Web Server Security

Web Server Security

Vol. 1 Issue 8, October – 2012

ABSTRACT

Web Server security comes to being from confidentiality, in-tegrity, availability of appropriate information and authentication. A leaky server can cause a vital harm to an organization. So, security is the most complex topic that the modern world is concerned about. A security breach in-curs a cost for the organization in terms of money as well as goodwill. Databases store confidential and sensitive in-formation. Hence, it is the most important task of an organization to safeguard crucial information from being stolen and misused. The general security issues of a Web Server and how security features are maintained in Apache are the points of focus in this paper.

1 INTRODUCTION

A Web Server is a software application responsible for fetching and serving web pages requested by a client. Web pages may be stored in the host computer or another computers hard drive.

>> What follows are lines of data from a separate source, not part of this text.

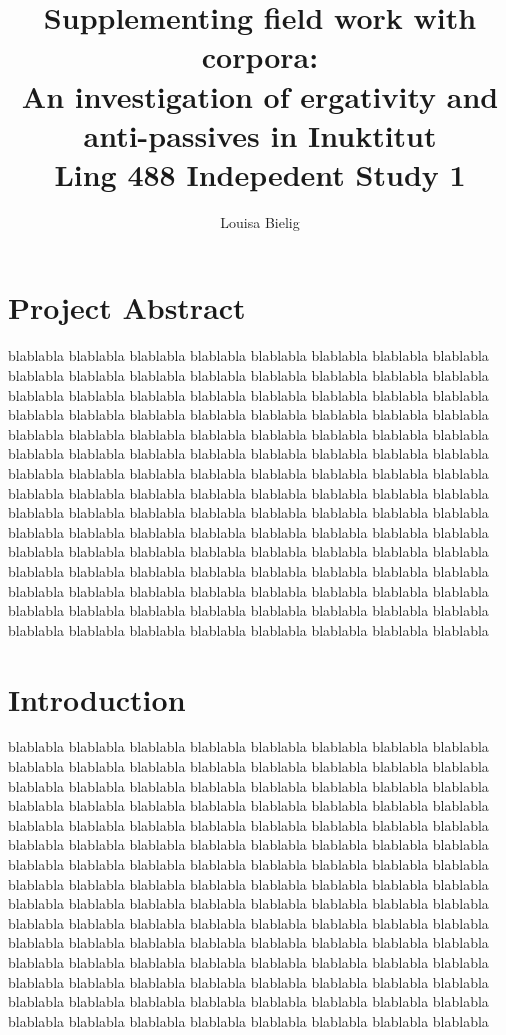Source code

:\documentclass[12pt]{article}
\title{Supplementing field work with corpora:\\ \vspace{2 mm} {\large An investigation of ergativity and anti-passives in Inuktitut\\ Ling 488 Indepedent Study 1}}
\author{Louisa Bielig}
\date{}
\begin{document}
\maketitle{} 

\tableofcontents

\section {Project Abstract}



blablabla blablabla blablabla 
blablabla blablabla blablabla 
blablabla blablabla blablabla 
blablabla blablabla blablabla 
blablabla blablabla blablabla 
blablabla blablabla blablabla 
blablabla blablabla blablabla 
blablabla blablabla blablabla 
blablabla blablabla blablabla 
blablabla blablabla blablabla 
blablabla blablabla blablabla 
blablabla blablabla blablabla 
blablabla blablabla blablabla 
blablabla blablabla blablabla 
blablabla blablabla blablabla 
blablabla blablabla blablabla 
blablabla blablabla blablabla 
blablabla blablabla blablabla 
blablabla blablabla blablabla 
blablabla blablabla blablabla 
blablabla blablabla blablabla 
blablabla blablabla blablabla 
blablabla blablabla blablabla 
blablabla blablabla blablabla 
blablabla blablabla blablabla 
blablabla blablabla blablabla 
blablabla blablabla blablabla 
blablabla blablabla blablabla 
blablabla blablabla blablabla 
blablabla blablabla blablabla 
blablabla blablabla blablabla 
blablabla blablabla blablabla 
blablabla blablabla blablabla 
blablabla blablabla blablabla 
blablabla blablabla blablabla 
blablabla blablabla blablabla 
blablabla blablabla blablabla 
blablabla blablabla blablabla 
blablabla blablabla blablabla 
blablabla blablabla blablabla 



\section {Introduction}


blablabla blablabla blablabla 
blablabla blablabla blablabla 
blablabla blablabla blablabla 
blablabla blablabla blablabla 
blablabla blablabla blablabla 
blablabla blablabla blablabla 
blablabla blablabla blablabla 
blablabla blablabla blablabla 
blablabla blablabla blablabla 
blablabla blablabla blablabla 
blablabla blablabla blablabla 
blablabla blablabla blablabla 
blablabla blablabla blablabla 
blablabla blablabla blablabla 
blablabla blablabla blablabla 
blablabla blablabla blablabla 
blablabla blablabla blablabla 
blablabla blablabla blablabla 
blablabla blablabla blablabla 
blablabla blablabla blablabla 
blablabla blablabla blablabla 
blablabla blablabla blablabla 
blablabla blablabla blablabla 
blablabla blablabla blablabla 
blablabla blablabla blablabla 
blablabla blablabla blablabla 
blablabla blablabla blablabla 
blablabla blablabla blablabla 
blablabla blablabla blablabla 
blablabla blablabla blablabla 
blablabla blablabla blablabla 
blablabla blablabla blablabla 
blablabla blablabla blablabla 
blablabla blablabla blablabla 
blablabla blablabla blablabla 
blablabla blablabla blablabla 
blablabla blablabla blablabla 
blablabla blablabla blablabla 
blablabla blablabla blablabla 
blablabla blablabla blablabla 
\end{document}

The general goal of network security is to keep strangers out. Yet the point of a Web site is to provide the world with controlled access to the network [1]. Drawing the line can be difficult. A poorly configured Web server can punch a hole in the most carefully designed firewall system. A poorly configured firewall can make a Web site impossible to use. Things get particularly complicated in an intranet environment, where the Web server must typically be configured to recognize and authenticate various groups of users, each with distinct access privileges.

Apache is the most widely used web server. 40 mil-lion sites now running on the Apache server, which powers nearly 70 percent of web sites. Understanding the approach of Apache towards security can help us make other applications secure.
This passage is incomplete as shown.